Notre quartier s’appelle Sterling Point. Les réverbères flottent au-dessus des brumes de cannabis, les rues et les allées sont défoncées par les nids-de-poule, les nains de jardin sont criblés de balles. Tout est moche, merdique, sauf les fresques peintes sur les murs représentant des African Queens à la tête haute ou Tupac avec son petit sourire. Finalement, je trouve que cette laideur a sa beauté, j’ai appris à l’apprécier.
Tyler, G-mo et moi enfourchons nos vélos, Ivy saute sur son skate. On serre notre bouffe contre nous, comme si on avait peur de se la faire piquer en route. C’est là que, à un bloc de chez moi, ce gars marche vers nous, un sac à la main. Il arrive de 9th Street.
Je ralentis d’abord, puis je freine complètement. Je le connais. Il a la tête de n’importe quel blanc de Sojo High. Maigrichon, triste comme s’il ne se sentait jamais chez lui. Je crois qu’il était avec moi en Seconde. On ne s’est jamais parlé en dehors des cours, mais on partageait les partitions en musique.
J’ai entendu des tas de trucs horribles à propos des gens qui marchent seuls le soir dans la rue, des histoires de disparition. Du coup, je m’apprête à l’avertir, même de lui proposer de venir avec nous regarder Campus Show, mais brusquement, venus de nulle part, des coups de feu.

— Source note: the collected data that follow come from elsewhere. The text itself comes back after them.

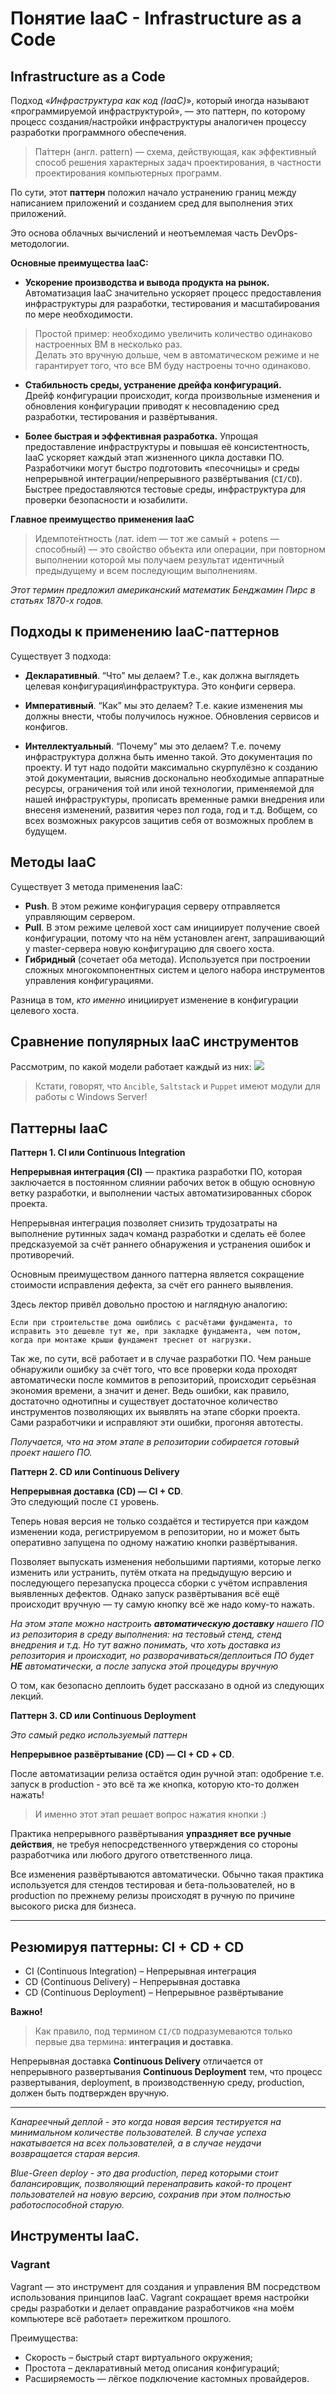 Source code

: # Понятие IaaC - Infrastructure as a Code

## Infrastructure as a Code

Подход «*Инфраструктура как код (IaaC)*», который иногда называют «программируемой инфраструктурой», — это паттерн, по которому процесс создания/настройки
инфраструктуры аналогичен процессу разработки программного обеспечения.

> Па́ттерн (англ. pattern) — схема, действующая, как эффективный способ решения характерных задач проектирования, в частности проектирования компьютерных программ.

По сути, этот __паттерн__ положил начало устранению границ между написанием приложений и созданием сред для выполнения этих приложений.

Это основа облачных вычислений и неотъемлемая часть DevOps-методологии.

__Основные преимущества IaaC:__

- __Ускорение производства и вывода продукта на рынок.__\
Автоматизация IaaC значительно ускоряет процесс предоставления инфраструктуры для разработки, тестирования и масштабирования по мере необходимости.

> Простой пример: необходимо увеличить количество одинаково настроенных ВМ в несколько раз.\
> Делать это вручную дольше, чем в автоматическом режиме и не гарантирует того, что все ВМ буду настроены точно одинаково.

- __Стабильность среды, устранение дрейфа конфигураций.__\
Дрейф конфигурации происходит, когда произвольные изменения и обновления конфигурации приводят к несовпадению сред разработки, тестирования и развёртывания.

- __Более быстрая и эффективная разработка.__ Упрощая предоставление инфраструктуры и повышая её консистентность, IaaC ускоряет каждый этап жизненного
цикла доставки ПО. Разработчики могут быстро подготовить «песочницы» и среды непрерывной интеграции/непрерывного развёртывания (`CI/CD`). Быстрее 
предоставляются тестовые среды, инфраструктура для проверки безопасности и юзабилити.

__Главное преимущество применения IaaC__

> Идемпоте́нтность (лат. idem — тот же самый + potens — способный) — это свойство объекта или операции, при повторном выполнении которой мы получаем
результат идентичный предыдущему и всем последующим выполнениям.

*Этот термин предложил американский математик Бенджамин Пирс в статьях 1870-х годов.*

## Подходы к применению IaaC-паттернов

Существует 3 подхода:
- __Декларативный__. “Что” мы делаем? Т.е., как должна выглядеть целевая конфигурация\инфраструктура. Это конфиги сервера.

- __Императивный__. “Как” мы это делаем? Т.е. какие изменения мы должны внести, чтобы получилось нужное. Обновления сервисов и конфигов. 

- __Интеллектуальный__. “Почему” мы это делаем? Т.е. почему инфраструктура должна быть именно такой. Это документация по проекту. И тут надо подойти
максимально скурпулёзно к созданию этой документации, выяснив досконально необходимые аппаратные ресурсы, ограничения той или иной технологии,
применяемой для нашей инфраструктуры, прописать временные рамки внедрения или внесеня изменений, развития через пол года, год и т.д.
Вобщем, со всех возможных ракурсов защитив себя от возможных проблем в будущем.

## Методы IaaC

Существует 3 метода применения IaаC:
- __Push__. В этом режиме конфигурация серверу отправляется управляющим сервером.
- __Pull__. В этом режиме целевой хост сам инициирует получение своей конфигурации, потому что на нём установлен агент, запрашивающий у master-сервера новую конфигурацию для своего хоста.
- __Гибридный__ (сочетает оба метода). Используется при построении сложных многокомпонентных систем и целого набора инструментов управления конфигурациями.

Разница в том, *кто именно* инициирует изменение в конфигурации целевого хоста.

## Сравнение популярных IaaC инструментов

Рассмотрим, по какой модели работает каждый из них:
![](iaac_instruments.jpg)

> Кстати, говорят, что `Ancible`, `Saltstack` и `Puppet` имеют модули для работы с Windows Server!

## Паттерны IaaC

__Паттерн 1. CI или Continuous Integration__ 

__Непрерывная интеграция (CI)__ — практика разработки ПО, которая заключается в постоянном слиянии рабочих веток в общую основную ветку разработки,
и выполнении частых автоматизированных сборок проекта.

Непрерывная интеграция позволяет снизить трудозатраты на выполнение рутинных задач команд разработки и сделать её более предсказуемой за счёт раннего
обнаружения и устранения ошибок и противоречий.

Основным преимуществом данного паттерна является сокращение стоимости исправления дефекта, за счёт его раннего выявления.

Здесь лектор привёл довольно простою и наглядную аналогию: 
	
	Если при строительстве дома ошиблись с расчётами фундамента, то исправить это дешевле тут же, при закладке фундамента, чем потом, когда при монтаже крыши фундамент треснет от нагрузки.

Так же, по сути, всё работает и в случае разработки ПО. Чем раньше обнаружили ошибку за счёт того, что все проверки кода проходят автоматически после
коммитов в репозиторий, происходит серьёзная экономия времени, а значит и денег. Ведь ошибки, как правило, достаточно однотипны  и существует достаточное
количество инструментов позволяющих их выявлять на этапе сборки проекта. Сами разработчики и исправляют эти ошибки, прогоняя автотесты.

*Получается, что на этом этапе в репозитории собирается готовый проект нашего ПО.*

__Паттерн 2. CD или Continuous Delivery__ 

__Непрерывная доставка (CD) — CI + CD__.\
Это следующий после `CI` уровень.

Теперь новая версия не только создаётся и тестируется при каждом изменении кода, регистрируемом в репозитории, но и может быть оперативно запущена по
одному нажатию кнопки развёртывания.

Позволяет выпускать изменения небольшими партиями, которые легко изменить или устранить, путём отката на предыдущую версию и последующего перезапуска
процесса сборки с учётом исправления выявленных дефектов. Однако запуск развёртывания всё ещё происходит вручную — ту самую кнопку всё же надо кому-то нажать.

*На этом этапе можно настроить __автоматическую доставку__ нашего ПО из репозитория в среду выполнения: на тестовый стенд, стенд внедрения и т.д.
Но тут важно понимать, что хоть доставка из репозитория и происходит, но разворачиваться/деплоиться ПО будет __НЕ__ автоматически, а после запуска этой процедуры вручную*

О том, как безопасно деплоить будет рассказано в одной из следующих лекций.

__Паттерн 3. CD или Continuous Deployment__

*Это самый редко используемый паттерн*

__Непрерывное развёртывание (CD) — CI + CD + СD__.

После автоматизации релиза остаётся один ручной этап: одобрение т.е. запуск в production - это всё та же кнопка, которую кто-то должен нажать!
> И именно этот этап решает вопрос нажатия кнопки :)

Практика непрерывного развёртывания __упраздняет все ручные действия__, не требуя непосредственного утверждения со стороны разработчика или любого другого
ответственного лица.

Все изменения развёртываются автоматически. Обычно такая практика используется для стендов тестировая и бета-пользователей, но в рroduction по прежнему
релизы происходят в ручную по причине высокого риска для бизнеса.

----

## Резюмируя паттерны: CI + CD + CD
- CI (Continuous Integration) – Непрерывная интеграция
- CD (Continuous Delivery) – Непрерывная доставка
- CD (Continuous Deployment) – Непрерывное развёртывание

__Важно!__
> Как правило, под термином `CI/CD` подразумеваются только первые два термина: __интеграция и доставка__. 

Непрерывная доставка __Continuous Delivery__ отличается от непрерывного развертывания __Continuous Deployment__ тем, что процесс развертывания, deployment,
в производственную среду, production, должен быть подтвержден вручную.

----

*Канареечный деплой - это когда новая версия тестируется на минимальном количестве пользователей. В случае успеха накатывается на всех пользователей, а в
случае неудачи возвращается старая версия.*

*Blue-Green deploy - это два production, перед которыми стоит балансировщик, позволяющий перенаправить какой-то процент пользователей на новую версию,
сохранив при этом полностью работоспособной старую.*

## Инструменты IaaC.

### Vagrant

Vagrant — это инструмент для создания и управления ВМ посредством использования принципов IaaC. Vagrant сокращает время настройки среды разработки и делает
оправдание разработчиков «на моём компьютере всё работает» пережитком прошлого.

Преимущества:
- Скорость – быстрый старт виртуального окружения;
- Простота – декларативный метод описания конфигураций;
- Расширяемость — лёгкое подключение кастомных провайдеров.





























































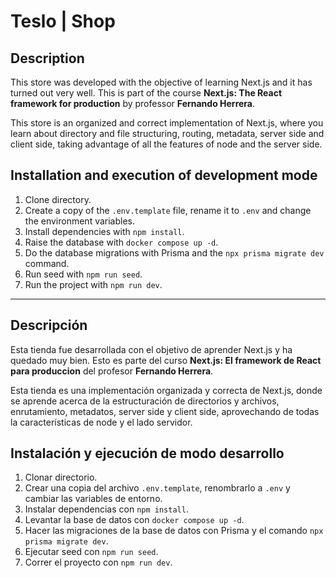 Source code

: # Teslo | Shop

## Description

This store was developed with the objective of learning Next.js and it has turned out very well. This is part of the course **Next.js: The React framework for production** by professor **Fernando Herrera**.

This store is an organized and correct implementation of Next.js, where you learn about directory and file structuring, routing, metadata, server side and client side, taking advantage of all the features of node and the server side.

## Installation and execution of development mode

1. Clone directory.
2. Create a copy of the `.env.template` file, rename it to `.env` and change the environment variables.
3. Install dependencies with `npm install`.
4. Raise the database with `docker compose up -d`.
5. Do the database migrations with Prisma and the `npx prisma migrate dev` command.
6. Run seed with `npm run seed`.
7. Run the project with `npm run dev`.

---

## Descripción

Esta tienda fue desarrollada con el objetivo de aprender Next.js y ha quedado muy bien. Esto es parte del curso **Next.js: El framework de React para produccion** del profesor **Fernando Herrera**.

Esta tienda es una implementación organizada y correcta de Next.js, donde se aprende acerca de la estructuración de directorios y archivos, enrutamiento, metadatos, server side y client side, aprovechando de todas la características de node y el lado servidor.

## Instalación y ejecución de modo desarrollo

1. Clonar directorio.
2. Crear una copia del archivo `.env.template`, renombrarlo a `.env` y cambiar las variables de entorno.
3. Instalar dependencias con `npm install`.
4. Levantar la base de datos con `docker compose up -d`.
5. Hacer las migraciones de la base de datos con Prisma y el comando `npx prisma migrate dev`.
6. Ejecutar seed con `npm run seed`.
7. Correr el proyecto con `npm run dev`.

Bang ! Bang ! Bang !
Rapides. Percutants. Encore. Encore.
Le petit blanc maigrichon plonge par terre en se protégeant la tête.
— Putain, c’était quoi ? crie G-mo.
Je m’écroule, le vélo me tombe dessus, je me rattrape d’une main. Ça se brouille devant mes yeux, je vois trouble, comme si on avait drogué le Kool-Aid que j’ai bu cet aprèm. Je repousse ma bécane. Une forte douleur à la tête, comme si je m’étais cogné contre le trottoir.